Paper
12 December 2006 Cross-calibration of the Landsat-7 ETM+ and Landsat-5 TM with the ResourceSat-1 (IRS-P6) AWiFS and LISS-III sensors
Gyanesh Chander, Pat L. Scaramuzza
Author Affiliations +
Proceedings Volume 6407, GEOSS and Next-Generation Sensors and Missions; 64070E (2006) https://doi.org/10.1117/12.693742
Event: SPIE Asia-Pacific Remote Sensing, 2006, Goa, India
Abstract
Increasingly, data from multiple sensors are used to gain a more complete understanding of land surface processes at a variety of scales. The Landsat suite of satellites has collected the longest continuous archive of multispectral data. The ResourceSat-1 Satellite (also called as IRS-P6) was launched into the polar sun-synchronous orbit on Oct 17, 2003. It carries three remote sensing sensors: the High Resolution Linear Imaging Self-Scanner (LISS-IV), Medium Resolution Linear Imaging Self-Scanner (LISS-III), and the Advanced Wide Field Sensor (AWiFS).

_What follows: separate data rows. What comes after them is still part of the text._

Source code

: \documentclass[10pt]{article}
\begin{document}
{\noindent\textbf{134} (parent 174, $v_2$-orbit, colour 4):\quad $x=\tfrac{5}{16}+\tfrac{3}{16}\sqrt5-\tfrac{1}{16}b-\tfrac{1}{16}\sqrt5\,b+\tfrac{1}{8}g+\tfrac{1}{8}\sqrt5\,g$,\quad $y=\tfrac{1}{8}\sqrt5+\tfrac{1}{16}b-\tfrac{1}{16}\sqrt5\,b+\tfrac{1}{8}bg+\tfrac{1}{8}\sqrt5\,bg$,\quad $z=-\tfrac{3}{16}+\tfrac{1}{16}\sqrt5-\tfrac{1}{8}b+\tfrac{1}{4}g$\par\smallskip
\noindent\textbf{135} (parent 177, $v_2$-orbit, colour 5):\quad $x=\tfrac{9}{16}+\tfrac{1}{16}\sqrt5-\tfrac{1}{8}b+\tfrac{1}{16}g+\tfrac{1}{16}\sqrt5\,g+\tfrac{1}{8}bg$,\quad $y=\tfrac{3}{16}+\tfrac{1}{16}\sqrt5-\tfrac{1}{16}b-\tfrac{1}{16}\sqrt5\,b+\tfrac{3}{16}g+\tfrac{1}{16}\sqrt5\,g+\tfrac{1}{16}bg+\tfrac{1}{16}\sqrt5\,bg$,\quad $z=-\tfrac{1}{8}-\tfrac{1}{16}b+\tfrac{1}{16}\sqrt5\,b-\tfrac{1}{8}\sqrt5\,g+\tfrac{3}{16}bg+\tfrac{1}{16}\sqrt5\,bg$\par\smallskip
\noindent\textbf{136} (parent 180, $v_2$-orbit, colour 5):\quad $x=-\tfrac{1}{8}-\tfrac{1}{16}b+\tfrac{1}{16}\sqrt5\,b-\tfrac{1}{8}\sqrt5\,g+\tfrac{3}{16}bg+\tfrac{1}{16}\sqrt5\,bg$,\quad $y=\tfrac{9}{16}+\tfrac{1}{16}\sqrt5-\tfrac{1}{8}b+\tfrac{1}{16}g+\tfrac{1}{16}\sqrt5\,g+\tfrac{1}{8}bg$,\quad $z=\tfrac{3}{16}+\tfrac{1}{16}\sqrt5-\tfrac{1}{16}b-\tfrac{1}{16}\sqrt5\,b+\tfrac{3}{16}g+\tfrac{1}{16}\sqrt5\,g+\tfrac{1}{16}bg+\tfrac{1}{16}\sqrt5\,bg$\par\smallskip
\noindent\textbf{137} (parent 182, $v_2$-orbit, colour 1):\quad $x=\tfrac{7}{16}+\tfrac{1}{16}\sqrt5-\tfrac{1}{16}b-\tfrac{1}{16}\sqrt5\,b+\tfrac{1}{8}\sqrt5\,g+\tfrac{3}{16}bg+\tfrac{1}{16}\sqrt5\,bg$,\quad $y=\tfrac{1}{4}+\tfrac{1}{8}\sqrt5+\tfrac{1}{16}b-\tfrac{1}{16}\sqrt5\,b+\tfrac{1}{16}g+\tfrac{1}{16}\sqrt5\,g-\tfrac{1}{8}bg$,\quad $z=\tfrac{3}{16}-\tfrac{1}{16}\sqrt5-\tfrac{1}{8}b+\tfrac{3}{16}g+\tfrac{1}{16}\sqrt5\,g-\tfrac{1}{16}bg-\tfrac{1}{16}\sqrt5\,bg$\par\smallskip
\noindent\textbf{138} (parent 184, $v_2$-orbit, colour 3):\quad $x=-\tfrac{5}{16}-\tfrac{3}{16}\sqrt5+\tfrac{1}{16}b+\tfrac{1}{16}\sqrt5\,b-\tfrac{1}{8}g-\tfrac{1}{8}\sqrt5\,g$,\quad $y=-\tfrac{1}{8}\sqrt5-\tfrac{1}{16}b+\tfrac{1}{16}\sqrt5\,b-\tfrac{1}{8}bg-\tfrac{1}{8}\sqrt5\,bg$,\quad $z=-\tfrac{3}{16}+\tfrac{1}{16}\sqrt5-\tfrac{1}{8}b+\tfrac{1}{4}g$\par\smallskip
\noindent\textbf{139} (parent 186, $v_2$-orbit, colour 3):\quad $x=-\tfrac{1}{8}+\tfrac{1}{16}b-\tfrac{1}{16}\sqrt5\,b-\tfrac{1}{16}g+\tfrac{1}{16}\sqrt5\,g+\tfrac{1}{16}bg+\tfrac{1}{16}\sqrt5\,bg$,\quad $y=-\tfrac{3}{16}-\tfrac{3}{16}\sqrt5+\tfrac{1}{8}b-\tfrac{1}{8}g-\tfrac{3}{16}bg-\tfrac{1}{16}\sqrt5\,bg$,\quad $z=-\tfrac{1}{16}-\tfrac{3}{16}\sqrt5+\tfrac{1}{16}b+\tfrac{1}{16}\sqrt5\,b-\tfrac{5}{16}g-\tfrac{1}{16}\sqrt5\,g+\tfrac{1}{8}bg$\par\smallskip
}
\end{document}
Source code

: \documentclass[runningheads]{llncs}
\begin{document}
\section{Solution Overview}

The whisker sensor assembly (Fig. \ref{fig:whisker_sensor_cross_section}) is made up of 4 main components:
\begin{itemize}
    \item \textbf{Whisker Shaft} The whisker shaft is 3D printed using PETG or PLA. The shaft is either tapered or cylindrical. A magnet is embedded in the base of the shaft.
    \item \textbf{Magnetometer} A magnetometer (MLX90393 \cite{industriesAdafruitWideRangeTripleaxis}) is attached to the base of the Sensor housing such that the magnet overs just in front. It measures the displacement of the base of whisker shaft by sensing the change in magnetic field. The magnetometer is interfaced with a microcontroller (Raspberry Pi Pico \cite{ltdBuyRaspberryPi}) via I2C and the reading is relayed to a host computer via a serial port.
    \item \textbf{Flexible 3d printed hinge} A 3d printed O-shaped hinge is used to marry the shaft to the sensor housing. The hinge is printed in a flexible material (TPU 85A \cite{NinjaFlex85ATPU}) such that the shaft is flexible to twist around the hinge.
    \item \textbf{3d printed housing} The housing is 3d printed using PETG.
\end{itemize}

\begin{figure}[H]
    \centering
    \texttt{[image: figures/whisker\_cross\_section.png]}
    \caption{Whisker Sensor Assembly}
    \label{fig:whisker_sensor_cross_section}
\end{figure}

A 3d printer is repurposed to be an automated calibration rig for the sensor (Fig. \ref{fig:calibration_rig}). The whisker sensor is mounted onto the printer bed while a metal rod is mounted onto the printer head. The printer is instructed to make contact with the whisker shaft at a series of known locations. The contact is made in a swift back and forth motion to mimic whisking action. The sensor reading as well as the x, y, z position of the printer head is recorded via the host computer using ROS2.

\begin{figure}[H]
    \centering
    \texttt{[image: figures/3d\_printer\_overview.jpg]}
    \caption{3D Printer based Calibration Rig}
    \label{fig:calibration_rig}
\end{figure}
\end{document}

These three sensors are used together to provide images with different resolution and coverage. To understand the absolute radiometric calibration accuracy of IRS-P6 AWiFS and LISS-III sensors, image pairs from these sensors were compared to the Landsat-5 TM and Landsat-7 ETM+ sensors. The approach involved the calibration of nearly simultaneous surface observations based on image statistics from areas observed simultaneously by the two sensors.
© (2006) COPYRIGHT Society of Photo-Optical Instrumentation Engineers (SPIE). Downloading of the abstract is permitted for personal use only.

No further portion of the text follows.